Trauma-induced HO (tHO) patients represent an equally challenging diagnostic dilemma as they do not have a genetic mutation as seen in FOP. HO occurs in over 20% of primary hip replacements, extremity traumas, amputations, large total body surface area burns, traumatic brain injuries, spinal cord injuries, and pressure ulcers and over 65% of repeat hip replacements and blast injuries (4–6). Contemporary treatment protocols involve surgical extirpation; however, even after a technically successful operation, over 75% of patients have restricted range of motion and 30% of patients have recurrence (7, 8). Early detection and timed treatments are needed for patients at high risk for HO, given the sub-optimal outcomes under the standard treatment paradigm. Thus, alternative strategies are needed to predict which patients will develop HO. Therefore, the primary translational gap to prevent this complication of trauma is early diagnosis and access to a prophylactic agent that can be safely administered to appropriate candidates.
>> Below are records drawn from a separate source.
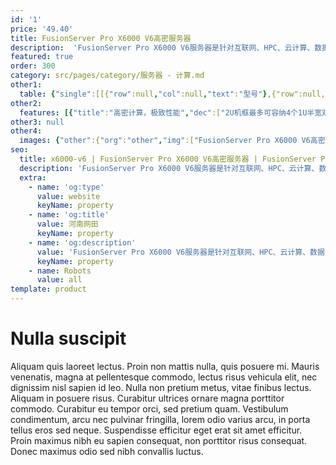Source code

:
 ```yaml
---
id: '1'
price: '49.40'
title: FusionServer Pro X6000 V6高密服务器
description:  'FusionServer Pro X6000 V6服务器是针对互联网、HPC、云计算、数据中心等业务应用需求而推出的新一代2U高密度服务器产品，对软件定义存储、大数据和SDI基础架构等进行优化和架构创新，满足服务器大规模部署。'
featured: true
order: 300
category: src/pages/category/服务器 - 计算.md
other1: 
  table: {"single":[[{"row":null,"col":null,"text":"型号"},{"row":null,"col":"3","text":"FusionServer Pro X6000 V6"}],[{"row":null,"col":null,"text":"形态"},{"row":null,"col":"3","text":"2U4节点 机框"}],[{"row":null,"col":null,"text":"节点系统"},{"row":null,"col":"3","text":"支持4个1U半宽双路服务器"}],[{"row":null,"col":null,"text":"电源"},{"row":null,"col":"3","text":"支持4个1200W、1500W、2000W或3000W AC电源模块，支持1+1或2+2冗余和热插拔"}],[{"row":null,"col":null,"text":"供电"},{"row":null,"col":"3","text":"支持100~240V AC，48V DC（1200W），336V DC（1500W）"}],[{"row":null,"col":null,"text":"风扇"},{"row":null,"col":"3","text":"支持4个8080+风扇模块，支持N+1冗余和*热插拔"}],[{"row":null,"col":null,"text":"工作温度"},{"row":null,"col":"3","text":"5ºC - 35ºC"}],[{"row":null,"col":null,"text":"产品认证"},{"row":null,"col":"3","text":"CE、UL、FCC、CCC、VCCI、RoHS等"}],[{"row":null,"col":null,"text":"尺寸(高x宽x深)"},{"row":null,"col":"3","text":"86.1mm x 447mm x 899mm"}]]}
other2:
  features: [{"title":"高密计算，极致性能","dec":["2U机框最多可容纳4个1U半宽双路服务器节点，共8个Intel® Xeon® 第三代Xeon®可扩展处理器（270W）；24块NVMe SSD存储，支持2+4均衡；8通道DDR4 3200内存，带宽提升45%"]},{"title":"汇聚管理，便捷维护","dec":["采用各节点iBMC协同管理方式，融合了刀片和机架的优点，节点后置，后出线；模块化设计，硬盘、节点、电源、OCP卡、风扇支持热插拔，大幅提升运维效率"]},{"title":"共享架构、高效节能","dec":["服务器节点共享4个电源，1+1或2+2冗余，整框最高支持4个3000W电源模块；硬盘无背板和翼型对旋风扇设计，进风量提升35%；大尺寸VC连体散热器，相变均温VC技术，导热系数提升15倍以上"]}]
other3: null
other4:
  images: {"other":{"org":"other","img":["FusionServer Pro X6000 V6高密服务器.png"]}}
seo:
  title: x6000-v6 | FusionServer Pro X6000 V6高密服务器 | FusionServer Pro高密服务器 | FusionServer Pro智能服务器 | 服务器 - 计算 | 数据中心
  description: 'FusionServer Pro X6000 V6服务器是针对互联网、HPC、云计算、数据中心等业务应用需求而推出的新一代2U高密度服务器产品，对软件定义存储、大数据和SDI基础架构等进行优化和架构创新，满足服务器大规模部署。'
  extra:
    - name: 'og:type'
      value: website
      keyName: property
    - name: 'og:title'
      value: 河南网田
      keyName: property
    - name: 'og:description'
      value: 'FusionServer Pro X6000 V6服务器是针对互联网、HPC、云计算、数据中心等业务应用需求而推出的新一代2U高密度服务器产品，对软件定义存储、大数据和SDI基础架构等进行优化和架构创新，满足服务器大规模部署。'
      keyName: property
    - name: Robots
      value: all
template: product
---
```


# Nulla suscipit

Aliquam quis laoreet lectus. Proin non mattis nulla, quis posuere mi. Mauris venenatis, magna at pellentesque commodo, lectus risus vehicula elit, nec dignissim nisl sapien id leo. Nulla non pretium metus, vitae finibus lectus. Aliquam in posuere risus. Curabitur ultrices ornare magna porttitor commodo. Curabitur eu tempor orci, sed pretium quam. Vestibulum condimentum, arcu nec pulvinar fringilla, lorem odio varius arcu, in porta tellus eros sed neque. Suspendisse efficitur eget erat sit amet efficitur. Proin maximus nibh eu sapien consequat, non porttitor risus consequat. Donec maximus odio sed nibh convallis luctus.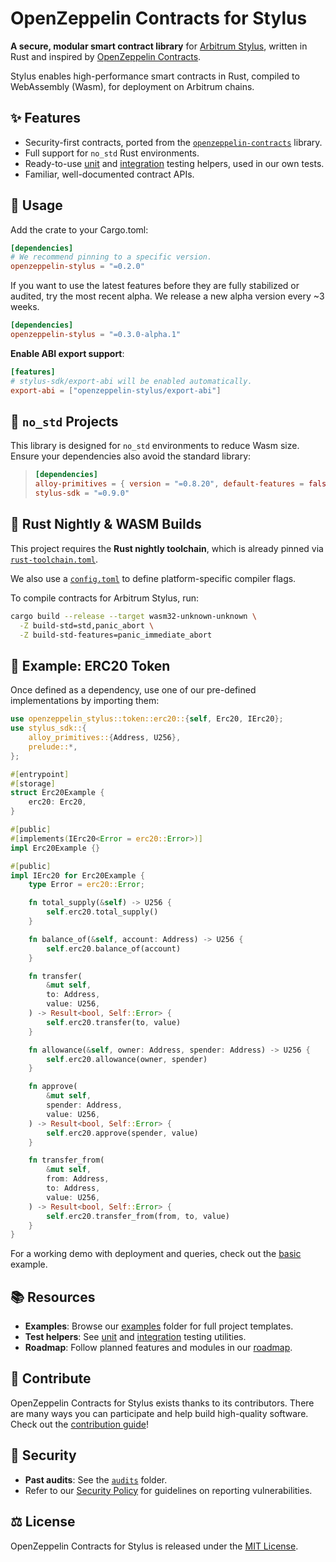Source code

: # OpenZeppelin Contracts for Stylus

**A secure, modular smart contract library** for [Arbitrum Stylus](https://docs.arbitrum.io/stylus/gentle-introduction), written in Rust and inspired by [OpenZeppelin Contracts](https://github.com/OpenZeppelin/openzeppelin-contracts).

Stylus enables high-performance smart contracts in Rust, compiled to WebAssembly (Wasm), for deployment on Arbitrum chains.

## ✨ Features

- Security-first contracts, ported from the [`openzeppelin-contracts`] library.
- Full support for `no_std` Rust environments.
- Ready-to-use [unit] and [integration] testing helpers, used in our own tests.
- Familiar, well-documented contract APIs.

[`openzeppelin-contracts`]: https://github.com/OpenZeppelin/openzeppelin-contracts
[unit]: https://github.com/OpenZeppelin/stylus-test-helpers
[integration]: ./lib/e2e/README.md

## 🚀 Usage

Add the crate to your Cargo.toml:

```toml
[dependencies]
# We recommend pinning to a specific version.
openzeppelin-stylus = "=0.2.0"
```

If you want to use the latest features before they are fully stabilized or audited, try the most recent alpha. We release a new alpha version every ~3 weeks.

```toml
[dependencies]
openzeppelin-stylus = "=0.3.0-alpha.1"
```

**Enable ABI export support**:

```toml
[features]
# stylus-sdk/export-abi will be enabled automatically.
export-abi = ["openzeppelin-stylus/export-abi"]
```

## 🧱 `no_std` Projects

This library is designed for `no_std` environments to reduce Wasm size.
Ensure your dependencies also avoid the standard library:

> ```toml
> [dependencies]
> alloy-primitives = { version = "=0.8.20", default-features = false }
> stylus-sdk = "=0.9.0"
> ```

## 🦀 Rust Nightly & WASM Builds

This project requires the **Rust nightly toolchain**, which is already pinned via [`rust-toolchain.toml`](./rust-toolchain.toml).

We also use a [`config.toml`](./.cargo/config.toml) to define platform-specific compiler flags.

To compile contracts for Arbitrum Stylus, run:

```sh
cargo build --release --target wasm32-unknown-unknown \
  -Z build-std=std,panic_abort \
  -Z build-std-features=panic_immediate_abort
```

## 🧪 Example: ERC20 Token

Once defined as a dependency, use one of our pre-defined implementations by
importing them:

```rust
use openzeppelin_stylus::token::erc20::{self, Erc20, IErc20};
use stylus_sdk::{
    alloy_primitives::{Address, U256},
    prelude::*,
};

#[entrypoint]
#[storage]
struct Erc20Example {
    erc20: Erc20,
}

#[public]
#[implements(IErc20<Error = erc20::Error>)]
impl Erc20Example {}

#[public]
impl IErc20 for Erc20Example {
    type Error = erc20::Error;

    fn total_supply(&self) -> U256 {
        self.erc20.total_supply()
    }

    fn balance_of(&self, account: Address) -> U256 {
        self.erc20.balance_of(account)
    }

    fn transfer(
        &mut self,
        to: Address,
        value: U256,
    ) -> Result<bool, Self::Error> {
        self.erc20.transfer(to, value)
    }

    fn allowance(&self, owner: Address, spender: Address) -> U256 {
        self.erc20.allowance(owner, spender)
    }

    fn approve(
        &mut self,
        spender: Address,
        value: U256,
    ) -> Result<bool, Self::Error> {
        self.erc20.approve(spender, value)
    }

    fn transfer_from(
        &mut self,
        from: Address,
        to: Address,
        value: U256,
    ) -> Result<bool, Self::Error> {
        self.erc20.transfer_from(from, to, value)
    }
}
```

For a working demo with deployment and queries, check out the [basic] example.

## 📚 Resources

- **Examples**: Browse our [examples] folder for full project templates.
- **Test helpers**: See [unit] and [integration] testing utilities.
- **Roadmap**: Follow planned features and modules in our [roadmap].

[basic]: ./examples/basic
[examples]: ./examples
[roadmap]: https://github.com/orgs/OpenZeppelin/projects/35/views/9

## 🤝 Contribute

OpenZeppelin Contracts for Stylus exists thanks to its contributors. There are
many ways you can participate and help build high-quality software. Check out
the [contribution guide](CONTRIBUTING.md)!

## 🔐 Security

- **Past audits**: See the [`audits`](./audits) folder.
- Refer to our [Security Policy](SECURITY.md) for guidelines on reporting vulnerabilities.

## ⚖️ License

OpenZeppelin Contracts for Stylus is released under
the [MIT License](./LICENSE).
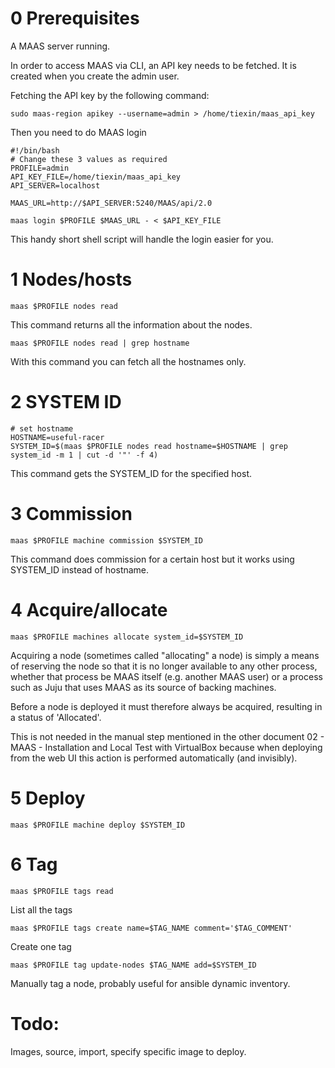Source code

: 
# 0 Prerequisites

A MAAS server running.

In order to access MAAS via CLI, an API key needs to be fetched. It is created when you create the admin user.

Fetching the API key by the following command:

```
sudo maas-region apikey --username=admin > /home/tiexin/maas_api_key
```

Then you need to do MAAS login

```
#!/bin/bash
# Change these 3 values as required
PROFILE=admin
API_KEY_FILE=/home/tiexin/maas_api_key
API_SERVER=localhost

MAAS_URL=http://$API_SERVER:5240/MAAS/api/2.0

maas login $PROFILE $MAAS_URL - < $API_KEY_FILE
```

This handy short shell script will handle the login easier for you.

# 1 Nodes/hosts

```
maas $PROFILE nodes read 
```

This command returns all the information about the nodes.

```
maas $PROFILE nodes read | grep hostname
```

With this command you can fetch all the hostnames only.

# 2 SYSTEM ID

```
# set hostname
HOSTNAME=useful-racer
SYSTEM_ID=$(maas $PROFILE nodes read hostname=$HOSTNAME | grep system_id -m 1 | cut -d '"' -f 4)
```

This command gets the SYSTEM_ID for the specified host.

# 3 Commission

```
maas $PROFILE machine commission $SYSTEM_ID
```

This command does commission for a certain host but it works using SYSTEM_ID instead of hostname.

# 4 Acquire/allocate

```
maas $PROFILE machines allocate system_id=$SYSTEM_ID
```

Acquiring a node (sometimes called "allocating" a node) is simply a means of reserving the node so that it is no longer available to any other process, whether that process be MAAS itself (e.g. another MAAS user) or a process such as Juju that uses MAAS as its source of backing machines.

Before a node is deployed it must therefore always be acquired, resulting in a status of 'Allocated'.

This is not needed in the manual step mentioned in the other document 02 - MAAS - Installation and Local Test with VirtualBox because when deploying from the web UI this action is performed automatically (and invisibly).

# 5 Deploy

```
maas $PROFILE machine deploy $SYSTEM_ID
```

# 6 Tag

```
maas $PROFILE tags read
```

List all the tags

```
maas $PROFILE tags create name=$TAG_NAME comment='$TAG_COMMENT'
```

Create one tag

```
maas $PROFILE tag update-nodes $TAG_NAME add=$SYSTEM_ID
```

Manually tag a node, probably useful for ansible dynamic inventory.

# Todo:

Images, source, import, specify specific image to deploy.
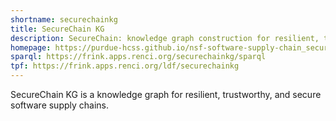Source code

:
 ```yaml
---
shortname: securechainkg
title: SecureChain KG
description: SecureChain: knowledge graph construction for resilient, trustworthy, and secure software supply chains
homepage: https://purdue-hcss.github.io/nsf-software-supply-chain_security/
sparql: https://frink.apps.renci.org/securechainkg/sparql
tpf: https://frink.apps.renci.org/ldf/securechainkg
---
```


SecureChain KG is a knowledge graph for resilient, trustworthy, and secure software supply chains.
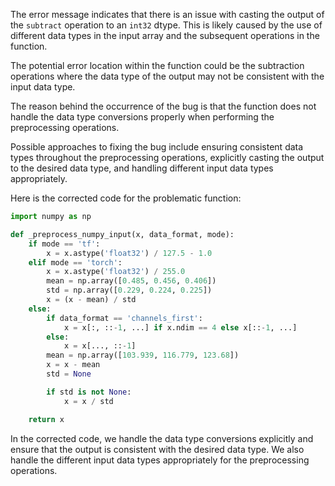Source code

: The error message indicates that there is an issue with casting the output of the `subtract` operation to an `int32` dtype. This is likely caused by the use of different data types in the input array and the subsequent operations in the function.

The potential error location within the function could be the subtraction operations where the data type of the output may not be consistent with the input data type.

The reason behind the occurrence of the bug is that the function does not handle the data type conversions properly when performing the preprocessing operations.

Possible approaches to fixing the bug include ensuring consistent data types throughout the preprocessing operations, explicitly casting the output to the desired data type, and handling different input data types appropriately.

Here is the corrected code for the problematic function:

```python
import numpy as np

def _preprocess_numpy_input(x, data_format, mode):
    if mode == 'tf':
        x = x.astype('float32') / 127.5 - 1.0
    elif mode == 'torch':
        x = x.astype('float32') / 255.0
        mean = np.array([0.485, 0.456, 0.406])
        std = np.array([0.229, 0.224, 0.225])
        x = (x - mean) / std
    else:
        if data_format == 'channels_first':
            x = x[:, ::-1, ...] if x.ndim == 4 else x[::-1, ...]
        else:
            x = x[..., ::-1]
        mean = np.array([103.939, 116.779, 123.68])
        x = x - mean
        std = None

        if std is not None:
            x = x / std

    return x
```

In the corrected code, we handle the data type conversions explicitly and ensure that the output is consistent with the desired data type. We also handle the different input data types appropriately for the preprocessing operations.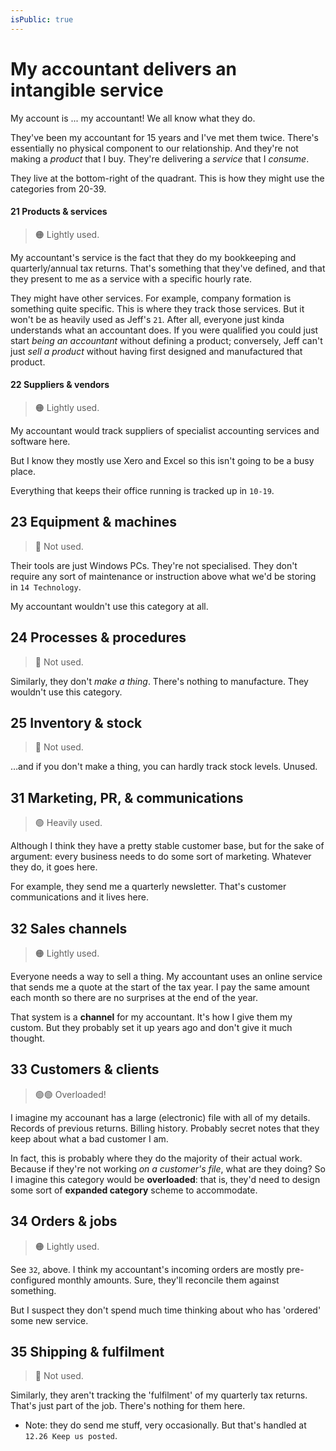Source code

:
 ```yaml
---
isPublic: true
---
```


# My accountant delivers an intangible service

My account is ... my accountant! We all know what they do.

They've been my accountant for 15 years and I've met them twice. There's essentially no physical component to our relationship. And they're not making a _product_ that I buy. They're delivering a _service_ that I _consume_.

They live at the bottom-right of the quadrant. This is how they might use the categories from 20-39.

#### 21 Products & services

> 🟠 Lightly used.

My accountant's service is the fact that they do my bookkeeping and quarterly/annual tax returns. That's something that they've defined, and that they present to me as a service with a specific hourly rate.

They might have other services. For example, company formation is something quite specific. This is where they track those services. But it won't be as heavily used as Jeff's `21`. After all, everyone just kinda understands what an accountant does. If you were qualified you could just start _being an accountant_ without defining a product; conversely, Jeff can't just _sell a product_ without having first designed and manufactured that product.

#### 22 Suppliers & vendors

> 🟠 Lightly used.

My accountant would track suppliers of specialist accounting services and software here.

But I know they mostly use Xero and Excel so this isn't going to be a busy place.

Everything that keeps their office running is tracked up in `10-19`.

## 23 Equipment & machines

> 🔴 Not used.

Their tools are just Windows PCs. They're not specialised. They don't require any sort of maintenance or instruction above what we'd be storing in `14 Technology`.

My accountant wouldn't use this category at all.

## 24 Processes & procedures

> 🔴 Not used.

Similarly, they don't _make a thing_. There's nothing to manufacture. They wouldn't use this category.

## 25 Inventory & stock

> 🔴 Not used.

…and if you don't make a thing, you can hardly track stock levels. Unused.

## 31 Marketing, PR, & communications

> 🟢 Heavily used.

Although I think they have a pretty stable customer base, but for the sake of argument: every business needs to do some sort of marketing. Whatever they do, it goes here.

For example, they send me a quarterly newsletter. That's customer communications and it lives here.

## 32 Sales channels

> 🟠 Lightly used.

Everyone needs a way to sell a thing. My accountant uses an online service that sends me a quote at the start of the tax year. I pay the same amount each month so there are no surprises at the end of the year.

That system is a **channel** for my accountant. It's how I give them my custom. But they probably set it up years ago and don't give it much thought.

## 33 Customers & clients

> 🟢🟢 Overloaded!

I imagine my accounant has a large (electronic) file with all of my details. Records of previous returns. Billing history. Probably secret notes that they keep about what a bad customer I am.

In fact, this is probably where they do the majority of their actual work. Because if they're not working _on a customer's file_, what are they doing? So I imagine this category would be **overloaded**: that is, they'd need to design some sort of **expanded category** scheme to accommodate.

## 34 Orders & jobs

> 🟠 Lightly used.

See `32`, above. I think my accountant's incoming orders are mostly pre-configured monthly amounts. Sure, they'll reconcile them against something.

But I suspect they don't spend much time thinking about who has 'ordered' some new service.

## 35 Shipping & fulfilment

> 🔴 Not used.

Similarly, they aren't tracking the 'fulfilment' of my quarterly tax returns. That's just part of the job. There's nothing for them here.

- Note: they do send me stuff, very occasionally. But that's handled at `12.26 Keep us posted`.
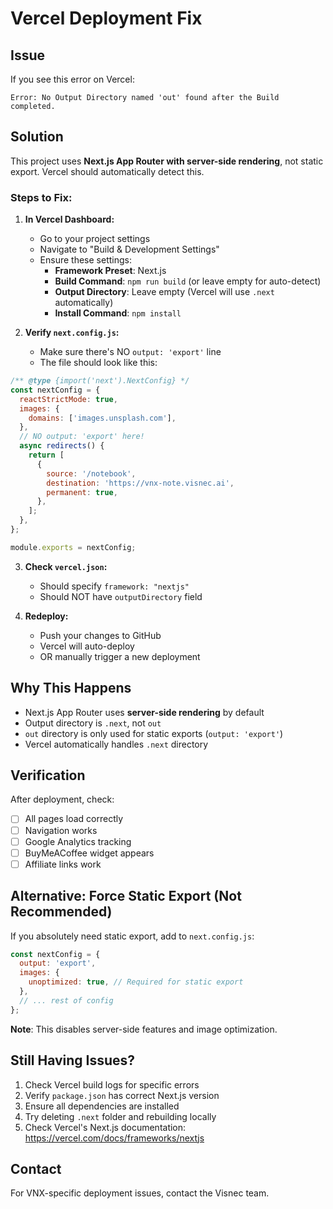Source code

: # Vercel Deployment Fix

## Issue

If you see this error on Vercel:

```
Error: No Output Directory named 'out' found after the Build completed.
```

## Solution

This project uses **Next.js App Router with server-side rendering**, not static export. Vercel should automatically detect this.

### Steps to Fix:

1. **In Vercel Dashboard:**
   - Go to your project settings
   - Navigate to "Build & Development Settings"
   - Ensure these settings:
     - **Framework Preset**: Next.js
     - **Build Command**: `npm run build` (or leave empty for auto-detect)
     - **Output Directory**: Leave empty (Vercel will use `.next` automatically)
     - **Install Command**: `npm install`

2. **Verify `next.config.js`:**
   - Make sure there's NO `output: 'export'` line
   - The file should look like this:

```javascript
/** @type {import('next').NextConfig} */
const nextConfig = {
  reactStrictMode: true,
  images: {
    domains: ['images.unsplash.com'],
  },
  // NO output: 'export' here!
  async redirects() {
    return [
      {
        source: '/notebook',
        destination: 'https://vnx-note.visnec.ai',
        permanent: true,
      },
    ];
  },
};

module.exports = nextConfig;
```

3. **Check `vercel.json`:**
   - Should specify `framework: "nextjs"`
   - Should NOT have `outputDirectory` field

4. **Redeploy:**
   - Push your changes to GitHub
   - Vercel will auto-deploy
   - OR manually trigger a new deployment

## Why This Happens

- Next.js App Router uses **server-side rendering** by default
- Output directory is `.next`, not `out`
- `out` directory is only used for static exports (`output: 'export'`)
- Vercel automatically handles `.next` directory

## Verification

After deployment, check:
- [ ] All pages load correctly
- [ ] Navigation works
- [ ] Google Analytics tracking
- [ ] BuyMeACoffee widget appears
- [ ] Affiliate links work

## Alternative: Force Static Export (Not Recommended)

If you absolutely need static export, add to `next.config.js`:

```javascript
const nextConfig = {
  output: 'export',
  images: {
    unoptimized: true, // Required for static export
  },
  // ... rest of config
};
```

**Note**: This disables server-side features and image optimization.

## Still Having Issues?

1. Check Vercel build logs for specific errors
2. Verify `package.json` has correct Next.js version
3. Ensure all dependencies are installed
4. Try deleting `.next` folder and rebuilding locally
5. Check Vercel's Next.js documentation: https://vercel.com/docs/frameworks/nextjs

## Contact

For VNX-specific deployment issues, contact the Visnec team.

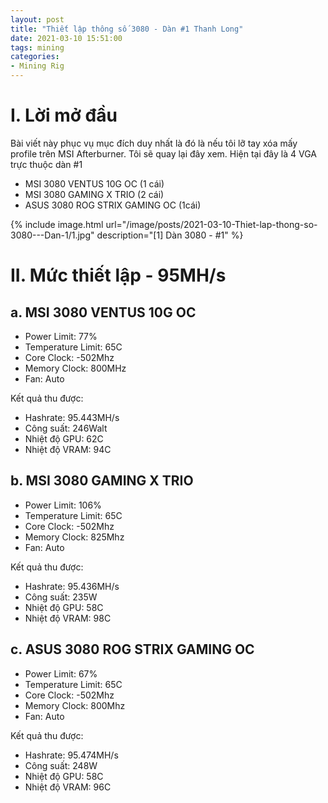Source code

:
 ```yaml
---
layout: post
title: "Thiết lập thông số 3080 - Dàn #1 Thanh Long"
date: 2021-03-10 15:51:00
tags: mining
categories:
- Mining Rig
---
```

# I. Lời mở đầu

Bài viết này phục vụ mục đích duy nhất là đó là nếu tôi lỡ tay xóa mấy profile trên MSI Afterburner. Tôi sẽ quay lại đây xem. Hiện tại đây là 4 VGA trực thuộc dàn #1

- MSI 3080 VENTUS 10G OC (1 cái)
- MSI 3080 GAMING X TRIO (2 cái)
- ASUS 3080 ROG STRIX GAMING OC (1cái)

{% include image.html url="/image/posts/2021-03-10-Thiet-lap-thong-so-3080---Dan-1/1.jpg" description="[1] Dàn 3080 - #1" %}

# II. Mức thiết lập - 95MH/s
## a. MSI 3080 VENTUS 10G OC
- Power Limit: 77%
- Temperature Limit: 65C
- Core Clock: -502Mhz
- Memory Clock: 800MHz
- Fan: Auto

Kết quả thu được:

- Hashrate: 95.443MH/s
- Công suất: 246Walt
- Nhiệt độ GPU: 62C
- Nhiệt độ VRAM: 94C


## b. MSI 3080 GAMING X TRIO
- Power Limit: 106%
- Temperature Limit: 65C
- Core Clock: -502Mhz
- Memory Clock: 825Mhz
- Fan: Auto

Kết quả thu được:
- Hashrate: 95.436MH/s
- Công suất: 235W
- Nhiệt độ GPU: 58C
- Nhiệt độ VRAM: 98C


## c. ASUS 3080 ROG STRIX GAMING OC
- Power Limit: 67%
- Temperature Limit: 65C
- Core Clock: -502Mhz
- Memory Clock: 800Mhz
- Fan: Auto

Kết quả thu được:
- Hashrate: 95.474MH/s
- Công suất: 248W
- Nhiệt độ GPU: 58C
- Nhiệt độ VRAM: 96C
Anatomic HO sites elude radiographic detection prior to 3 weeks post-injury by which point occupational therapy must be halted and joint contractures progress. Clinical detection is performed with computed tomography (takes an average of 23 days after symptom development to show evidence of HO) (9); bone scans with 99mTc-MDP (low specificity, which leads to potential difficulties in discriminating HO from other inflammatory, traumatic, or degenerative processes of the skeleton) (10); ultrasound (relies on the expertise of the physician, the availability of ultrasound equipment) (11); and serum ALP measurement (sensitive, but not specific, with alterations dependent on hepatic and renal function) (12).

Recent studies in HO have detected matrix metalloproteinase-9 as an early-stage biomarker in a mouse model of BMP-induced HO (13). Other studies in human serum and wound effluent from patients following traumatic injury have demonstrated the prognostic correlation of HO development with elevated concentrations of multiple cytokines and biomarkers including interleukin-6 (IL-6), interleukin-10 (IL-10), monocyte chemoattractant protein-1 (MCP-1), interferon γ-induced protein 10, and macrophage inflammatory protein-1α (MIP-1α) (14, 15). These findings support the utility of using biomarkers in HO diagnosis utilizing sample collection from serum and wound effluent (15).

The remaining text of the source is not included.